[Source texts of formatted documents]
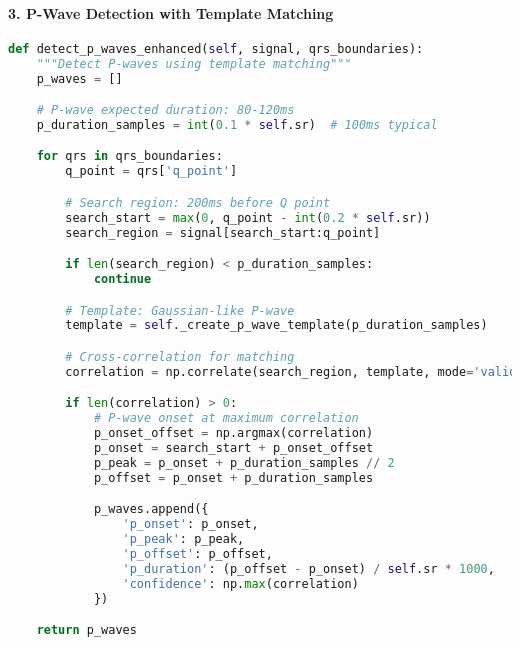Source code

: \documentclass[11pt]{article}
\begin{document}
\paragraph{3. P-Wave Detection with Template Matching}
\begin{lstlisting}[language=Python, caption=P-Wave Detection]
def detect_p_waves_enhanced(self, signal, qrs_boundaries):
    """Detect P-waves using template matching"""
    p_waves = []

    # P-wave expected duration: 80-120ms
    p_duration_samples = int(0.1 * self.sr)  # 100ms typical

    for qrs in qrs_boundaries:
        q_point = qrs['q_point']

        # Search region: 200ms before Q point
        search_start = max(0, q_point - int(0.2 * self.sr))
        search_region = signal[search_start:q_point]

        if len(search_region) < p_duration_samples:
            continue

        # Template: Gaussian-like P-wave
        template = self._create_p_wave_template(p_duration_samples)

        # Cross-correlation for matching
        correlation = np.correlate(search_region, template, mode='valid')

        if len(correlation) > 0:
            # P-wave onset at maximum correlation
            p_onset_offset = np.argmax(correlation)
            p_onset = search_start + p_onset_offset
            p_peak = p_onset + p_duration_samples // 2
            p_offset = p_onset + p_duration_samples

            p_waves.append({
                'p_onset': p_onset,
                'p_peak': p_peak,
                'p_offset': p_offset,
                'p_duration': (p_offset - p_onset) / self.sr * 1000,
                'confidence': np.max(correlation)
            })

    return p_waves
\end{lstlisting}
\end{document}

* * *

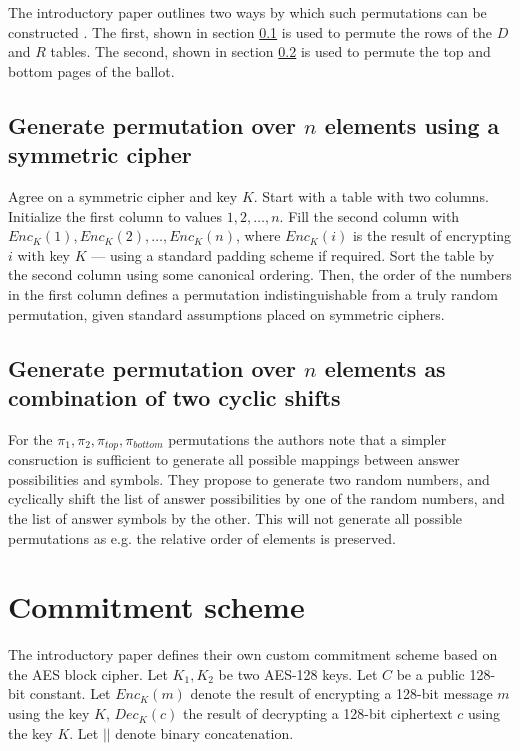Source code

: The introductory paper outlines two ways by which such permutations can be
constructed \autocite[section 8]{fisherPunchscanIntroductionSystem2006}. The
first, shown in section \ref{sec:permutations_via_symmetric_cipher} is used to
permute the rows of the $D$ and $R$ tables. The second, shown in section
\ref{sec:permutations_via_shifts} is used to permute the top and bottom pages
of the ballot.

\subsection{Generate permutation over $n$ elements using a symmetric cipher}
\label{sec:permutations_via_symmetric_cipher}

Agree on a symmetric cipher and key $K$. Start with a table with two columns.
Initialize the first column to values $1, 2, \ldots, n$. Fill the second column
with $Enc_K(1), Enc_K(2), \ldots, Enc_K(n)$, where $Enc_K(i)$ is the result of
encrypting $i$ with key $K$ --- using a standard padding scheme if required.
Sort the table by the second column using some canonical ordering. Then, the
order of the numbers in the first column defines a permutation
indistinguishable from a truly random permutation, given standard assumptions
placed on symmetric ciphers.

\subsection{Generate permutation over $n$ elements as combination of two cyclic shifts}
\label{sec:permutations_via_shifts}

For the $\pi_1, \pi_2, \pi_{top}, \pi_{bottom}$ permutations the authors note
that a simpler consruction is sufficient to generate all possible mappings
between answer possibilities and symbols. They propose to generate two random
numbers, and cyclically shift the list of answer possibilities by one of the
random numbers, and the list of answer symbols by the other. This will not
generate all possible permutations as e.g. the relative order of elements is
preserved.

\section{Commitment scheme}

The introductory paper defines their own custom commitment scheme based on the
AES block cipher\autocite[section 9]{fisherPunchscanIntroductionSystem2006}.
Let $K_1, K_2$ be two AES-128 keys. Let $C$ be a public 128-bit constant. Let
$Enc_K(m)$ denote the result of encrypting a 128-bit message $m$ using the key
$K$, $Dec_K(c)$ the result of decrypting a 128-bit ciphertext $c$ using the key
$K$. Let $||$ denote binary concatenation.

EXERCISE DESCRIPTION –
Please return the lines above that run from the line containing "placed on symmetric ciphers." to the line containing "between answer possibilities", inclusive, exactly and with no other lines.

OUTPUT –
placed on symmetric ciphers.

\subsection{Generate permutation over $n$ elements as combination of two cyclic shifts}
\label{sec:permutations_via_shifts}

For the $\pi_1, \pi_2, \pi_{top}, \pi_{bottom}$ permutations the authors note
that a simpler consruction is sufficient to generate all possible mappings
between answer possibilities and symbols. They propose to generate two random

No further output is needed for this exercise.